Perhaps the biggest surprise was the response to abolishing the instigator rule, which was introduced in 1992 as a means of cutting down on fighting. Its critics claim it has led to an increase in cheap shots on the league's stars, yet the players, by a two-third majority, don't want the rule abolished.
That runs counter to criticism of the instigator rule by such old-school hockey analysts as CBC's Don Cherry and NBC's Mike Milbury, who have called for its repeal for some time.
The players voted the New York Islanders, Edmonton Oilers, Buffalo Sabres, Atlanta Thrashers, Toronto Maple Leafs and Montreal Canadiens as the clubs they would least like to play for.
Given how many years the Islanders and Thrashers have been among the league's sad-sack franchises, and their respective uncertain futures in their current locations, it's not surprising those topped that list. The Oilers' location as the league's northernmost franchise and their inability to make the playoffs the past four years are likely the main reasons they're in that category.

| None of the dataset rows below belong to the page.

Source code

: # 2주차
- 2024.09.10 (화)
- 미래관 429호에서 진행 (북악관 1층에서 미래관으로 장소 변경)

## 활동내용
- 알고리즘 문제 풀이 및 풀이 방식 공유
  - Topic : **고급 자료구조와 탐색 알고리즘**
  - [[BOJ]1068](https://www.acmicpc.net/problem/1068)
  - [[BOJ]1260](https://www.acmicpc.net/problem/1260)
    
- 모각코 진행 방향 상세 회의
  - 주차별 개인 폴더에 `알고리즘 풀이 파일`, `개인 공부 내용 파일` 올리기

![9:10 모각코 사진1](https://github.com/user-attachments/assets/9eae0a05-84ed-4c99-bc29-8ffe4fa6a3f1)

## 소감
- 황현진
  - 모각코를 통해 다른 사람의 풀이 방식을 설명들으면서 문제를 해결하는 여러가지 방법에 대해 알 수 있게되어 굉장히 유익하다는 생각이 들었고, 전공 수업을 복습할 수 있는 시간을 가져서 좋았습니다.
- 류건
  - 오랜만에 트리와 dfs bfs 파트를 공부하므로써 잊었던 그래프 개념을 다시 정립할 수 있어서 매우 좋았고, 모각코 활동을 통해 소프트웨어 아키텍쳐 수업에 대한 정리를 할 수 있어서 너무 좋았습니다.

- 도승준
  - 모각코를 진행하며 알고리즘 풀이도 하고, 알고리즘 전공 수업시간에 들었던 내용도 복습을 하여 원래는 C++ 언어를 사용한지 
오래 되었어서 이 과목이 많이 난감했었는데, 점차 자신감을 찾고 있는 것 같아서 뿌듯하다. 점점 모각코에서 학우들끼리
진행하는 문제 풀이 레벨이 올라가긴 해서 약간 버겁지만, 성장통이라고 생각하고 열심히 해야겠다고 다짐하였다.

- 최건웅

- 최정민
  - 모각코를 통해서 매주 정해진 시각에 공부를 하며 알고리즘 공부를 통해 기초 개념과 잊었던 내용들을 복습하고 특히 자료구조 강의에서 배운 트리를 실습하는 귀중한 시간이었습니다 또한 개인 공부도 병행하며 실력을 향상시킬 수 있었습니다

The Maple Leafs' continued futility in making the playoffs post-lockout is also a factor in why many players would prefer not to play in Toronto, but the biggest reason is the pressure players would feel in that city to meet the often unrealistic expectations of their hockey-mad followers.
Fan pressure, high provincial taxes and the need to speak French are believed to be among the reasons the Canadiens are on that list
The Maple Leafs' demanding head coach Ron Wilson was cited as the coach players would least like to play for, a dubious distinction that prompted several Leafs players and general manager Brian Burke to defend Wilson's coaching style.

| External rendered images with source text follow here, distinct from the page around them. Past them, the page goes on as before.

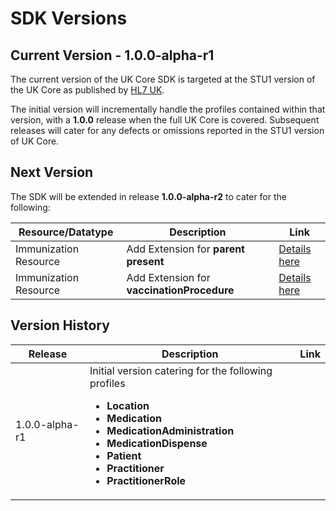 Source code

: ---
---

# SDK Versions

## Current Version - 1.0.0-alpha-r1

The current version of the UK Core SDK is targeted at the STU1 version of the UK Core as published by [HL7 UK](https://www.hl7.org.uk/).

The initial version will incrementally handle the profiles contained within that version, with a **1.0.0** release when the full UK Core is covered.
Subsequent releases will cater for any defects or omissions reported in the STU1 version of UK Core.

## Next Version

The SDK will be extended in release **1.0.0-alpha-r2** to cater for the following:

| Resource/Datatype     | Description                                | Link                                                                                                                                                     |
| --------------------- | ------------------------------------------ | -------------------------------------------------------------------------------------------------------------------------------------------------------- |
| Immunization Resource | Add Extension for **parent present**       | [Details here](https://simplifier.net/guide/uk-core-implementation-guide/Home/ProfilesandExtensions/ProfileUKCore-Immunization?version=1.0.0#extensions) |
| Immunization Resource | Add Extension for **vaccinationProcedure** | [Details here](https://simplifier.net/guide/uk-core-implementation-guide/Home/ProfilesandExtensions/ProfileUKCore-Immunization?version=1.0.0#extensions) |

## Version History

| Release        | Description                                                                                                                                                                                                                                                      | Link |
| -------------- | ---------------------------------------------------------------------------------------------------------------------------------------------------------------------------------------------------------------------------------------------------------------- | ---- |
| 1.0.0-alpha-r1 | Initial version catering for the following profiles <br/> <ul><li>**Location**</li> <li>**Medication**</li><li>**MedicationAdministration**</li><li>**MedicationDispense**</li><li>**Patient**</li> <li>**Practitioner**</li> <li>**PractitionerRole**</li></ul> |


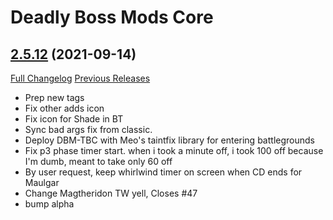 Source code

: # Deadly Boss Mods Core

## [2.5.12](https://github.com/DeadlyBossMods/DBM-TBC-Classic/tree/2.5.12) (2021-09-14)
[Full Changelog](https://github.com/DeadlyBossMods/DBM-TBC-Classic/compare/2.5.11...2.5.12) [Previous Releases](https://github.com/DeadlyBossMods/DBM-TBC-Classic/releases)

- Prep new tags  
- Fix other adds icon  
- Fix icon for Shade in BT  
- Sync bad args fix from classic.  
- Deploy DBM-TBC with Meo's taintfix library for entering battlegrounds  
- Fix p3 phase timer start. when i took a minute off, i took 100 off because I'm dumb, meant to take only 60 off  
- By user request, keep whirlwind timer on screen when CD ends for Maulgar  
- Change Magtheridon TW yell, Closes #47  
- bump alpha  
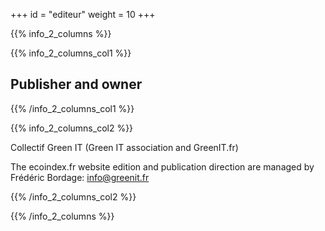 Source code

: +++
id = "editeur"
weight = 10
+++

{{% info_2_columns %}}

{{% info_2_columns_col1 %}}

## Publisher and owner

{{% /info_2_columns_col1 %}}

{{% info_2_columns_col2 %}}

Collectif Green IT (Green IT association and GreenIT.fr)

The ecoindex.fr website edition and publication direction are managed by Frédéric Bordage: info@greenit.fr

{{% /info_2_columns_col2 %}}

{{% /info_2_columns %}}
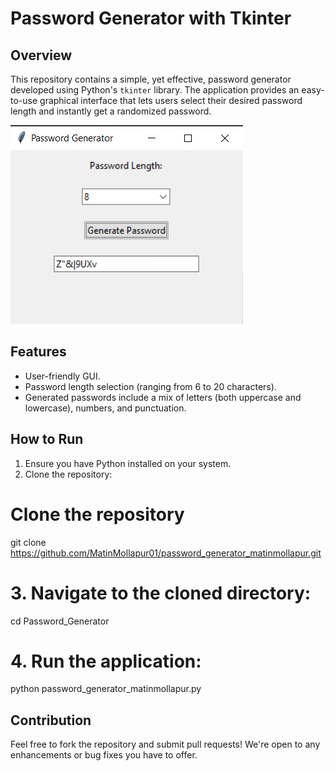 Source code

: # Password Generator with Tkinter

## Overview
This repository contains a simple, yet effective, password generator developed using Python's `tkinter` library. The application provides an easy-to-use graphical interface that lets users select their desired password length and instantly get a randomized password.

![Screenshot of the Password Generator](password_generator.png)  <!-- You can add a screenshot of your app here -->

## Features
- User-friendly GUI.
- Password length selection (ranging from 6 to 20 characters).
- Generated passwords include a mix of letters (both uppercase and lowercase), numbers, and punctuation.

## How to Run
1. Ensure you have Python installed on your system.
2. Clone the repository:

# Clone the repository

git clone https://github.com/MatinMollapur01/password_generator_matinmollapur.git

# 3. Navigate to the cloned directory:

cd Password_Generator

# 4. Run the application:

python password_generator_matinmollapur.py


## Contribution
Feel free to fork the repository and submit pull requests! We're open to any enhancements or bug fixes you have to offer.

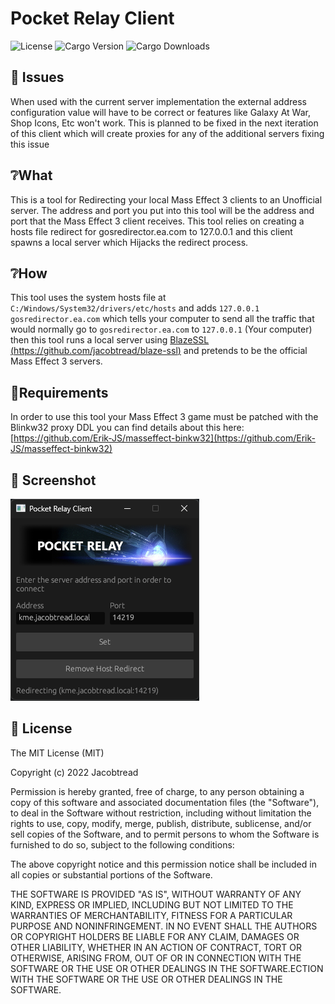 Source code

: # Pocket Relay Client

![License](https://img.shields.io/github/license/PocketRelay/Client?style=for-the-badge)
![Cargo Version](https://img.shields.io/crates/v/pocket-relay-client?style=for-the-badge)
![Cargo Downloads](https://img.shields.io/crates/d/pocket-relay-client?style=for-the-badge)

## 📌 Issues

When used with the current server implementation the external address configuration value
will have to be correct or features like Galaxy At War, Shop Icons, Etc won't work. This is
planned to be fixed in the next iteration of this client which will create proxies for any
of the additional servers fixing this issue


## ❔What

This is a tool for Redirecting your local Mass Effect 3 clients to an Unofficial server. The
address and port you put into this tool will be the address and port that the Mass Effect 3
client receives. This tool relies on creating a hosts file redirect for gosredirector.ea.com
to 127.0.0.1 and this client spawns a local server which Hijacks the redirect process.

## ❔How

This tool uses the system hosts file at `C:/Windows/System32/drivers/etc/hosts` and adds
`127.0.0.1 gosredirector.ea.com` which tells your computer to send all the traffic that
would normally go to `gosredirector.ea.com` to `127.0.0.1` (Your computer) then this tool
runs a local server using [BlazeSSL (https://github.com/jacobtread/blaze-ssl)](https://github.com/jacobtread/blaze-ssl)
and pretends to be the official Mass Effect 3 servers.

## 🔌Requirements

In order to use this tool your Mass Effect 3 game must be patched with the Blinkw32 proxy DDL
you can find details about this
here: [https://github.com/Erik-JS/masseffect-binkw32](https://github.com/Erik-JS/masseffect-binkw32)

## 📸 Screenshot

![Screenshot](assets/screenshot.png)

## 🧾 License

The MIT License (MIT)

Copyright (c) 2022 Jacobtread

Permission is hereby granted, free of charge, to any person obtaining a copy
of this software and associated documentation files (the "Software"), to deal
in the Software without restriction, including without limitation the rights
to use, copy, modify, merge, publish, distribute, sublicense, and/or sell
copies of the Software, and to permit persons to whom the Software is
furnished to do so, subject to the following conditions:

The above copyright notice and this permission notice shall be included in all
copies or substantial portions of the Software.

THE SOFTWARE IS PROVIDED "AS IS", WITHOUT WARRANTY OF ANY KIND, EXPRESS OR
IMPLIED, INCLUDING BUT NOT LIMITED TO THE WARRANTIES OF MERCHANTABILITY,
FITNESS FOR A PARTICULAR PURPOSE AND NONINFRINGEMENT. IN NO EVENT SHALL THE
AUTHORS OR COPYRIGHT HOLDERS BE LIABLE FOR ANY CLAIM, DAMAGES OR OTHER
LIABILITY, WHETHER IN AN ACTION OF CONTRACT, TORT OR OTHERWISE, ARISING FROM,
OUT OF OR IN CONNECTION WITH THE SOFTWARE OR THE USE OR OTHER DEALINGS IN THE
SOFTWARE.ECTION WITH THE SOFTWARE OR THE USE OR OTHER DEALINGS IN THE SOFTWARE. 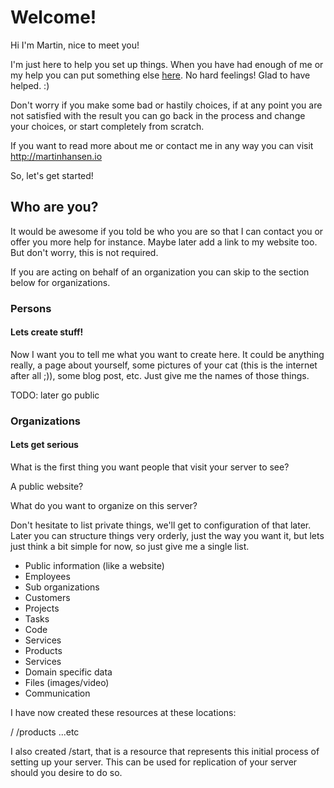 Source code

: # Welcome!
Hi I'm Martin, nice to meet you!

I'm just here to help you set up things. When you have had enough of me or my help you can put something else [here](http://your.domain.com). No hard feelings! Glad to have helped. :)

Don't worry if you make some bad or hastily choices, if at any point you are not satisfied with the result you can go back in the process and change your choices, or start completely from scratch.

If you want to read more about me or contact me in any way you can visit http://martinhansen.io

So, let's get started!

## Who are you?

It would be awesome if you told be who you are so that I can contact you or offer you more help for instance. Maybe later add a link to my website too. But don't worry, this is not required.

If you are acting on behalf of an organization you can skip to the section below for organizations.

### Persons

#### Lets create stuff!

Now I want you to tell me what you want to create here. It could be anything really, a page about yourself, some pictures of your cat (this is the internet after all ;)), some blog post, etc. Just give me the names of those things.



TODO: later go public


### Organizations

#### Lets get serious

What is the first thing you want people that visit your server to see?

A public website?

What do you want to organize on this server?

Don't hesitate to list private things, we'll get to configuration of that later. Later you can structure things very orderly, just the way you want it, but lets just think a bit simple for now, so just give me a single list.

- Public information (like a website)
- Employees
- Sub organizations
- Customers
- Projects
- Tasks
- Code
- Services
- Products
- Services
- Domain specific data
- Files (images/video)
- Communication

I have now created these resources at these locations:

/
/products
...etc

I also created /start, that is a resource that represents this initial process of setting up your server. This can be used for replication of your server should you desire to do so.
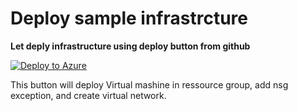 # Deploy sample infrastrcture

**Let deply infrastructure using deploy button from github**

[![Deploy to Azure](https://aka.ms/deploytoazurebutton)](https://portal.azure.com/#create/Microsoft.Template/uri/https%3A%2F%2Fraw.githubusercontent.com%2FLeonidChetverikov%2Fterrafy%2Fmain%2FInfrastructureAzure%2Fvm1.json)

This button will deploy Virtual mashine in ressource group, add nsg exception, and create virtual network.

Wilson may be demanding, but his style has produced results in the past. He's among only a handful of NHL coaches with more than 600 career victories, was the head coach of Team USA, which won the inaugural World Cup of Hockey in 1996, and coached Team USA to a silver medal in the 2010 Winter Olympics.
The Washington Capitals were voted the most overrated team followed by the Vancouver Canucks. It's believed the recent inability of both clubs to perform as well in the postseason as they do in the regular season is the main reason those topped that category.

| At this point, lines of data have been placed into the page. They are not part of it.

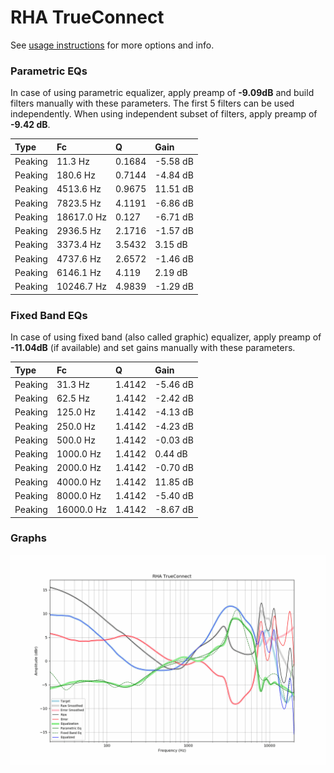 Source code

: # RHA TrueConnect
See [usage instructions](https://github.com/jaakkopasanen/AutoEq#usage) for more options and info.

### Parametric EQs
In case of using parametric equalizer, apply preamp of **-9.09dB** and build filters manually
with these parameters. The first 5 filters can be used independently.
When using independent subset of filters, apply preamp of **-9.42 dB**.

| Type    | Fc         |      Q | Gain     |
|:--------|:-----------|:-------|:---------|
| Peaking | 11.3 Hz    | 0.1684 | -5.58 dB |
| Peaking | 180.6 Hz   | 0.7144 | -4.84 dB |
| Peaking | 4513.6 Hz  | 0.9675 | 11.51 dB |
| Peaking | 7823.5 Hz  | 4.1191 | -6.86 dB |
| Peaking | 18617.0 Hz | 0.127  | -6.71 dB |
| Peaking | 2936.5 Hz  | 2.1716 | -1.57 dB |
| Peaking | 3373.4 Hz  | 3.5432 | 3.15 dB  |
| Peaking | 4737.6 Hz  | 2.6572 | -1.46 dB |
| Peaking | 6146.1 Hz  | 4.119  | 2.19 dB  |
| Peaking | 10246.7 Hz | 4.9839 | -1.29 dB |

### Fixed Band EQs
In case of using fixed band (also called graphic) equalizer, apply preamp of **-11.04dB**
(if available) and set gains manually with these parameters.

| Type    | Fc         |      Q | Gain     |
|:--------|:-----------|:-------|:---------|
| Peaking | 31.3 Hz    | 1.4142 | -5.46 dB |
| Peaking | 62.5 Hz    | 1.4142 | -2.42 dB |
| Peaking | 125.0 Hz   | 1.4142 | -4.13 dB |
| Peaking | 250.0 Hz   | 1.4142 | -4.23 dB |
| Peaking | 500.0 Hz   | 1.4142 | -0.03 dB |
| Peaking | 1000.0 Hz  | 1.4142 | 0.44 dB  |
| Peaking | 2000.0 Hz  | 1.4142 | -0.70 dB |
| Peaking | 4000.0 Hz  | 1.4142 | 11.85 dB |
| Peaking | 8000.0 Hz  | 1.4142 | -5.40 dB |
| Peaking | 16000.0 Hz | 1.4142 | -8.67 dB |

### Graphs
![](./RHA%20TrueConnect.png)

Pittsburgh Penguins captain Sidney Crosby's reputation appears to have improved considerably among the players, topping the categories of smartest player, toughest to play against and the best role model.
He's also considered the top active player to build a franchise around, garnering 69 percent of the votes.
If that question were asked two or three years ago, Crosby probably would have finished second to Ovechkin. But since then, he has captained the Penguins to two Stanley Cup Finals, winning one, as well as scoring the gold-medal winning goal for Team Canada at the 2010 Winter Olympics, and is still well ahead of Ovechkin in the scoring race despite missing a month now because of a concussion.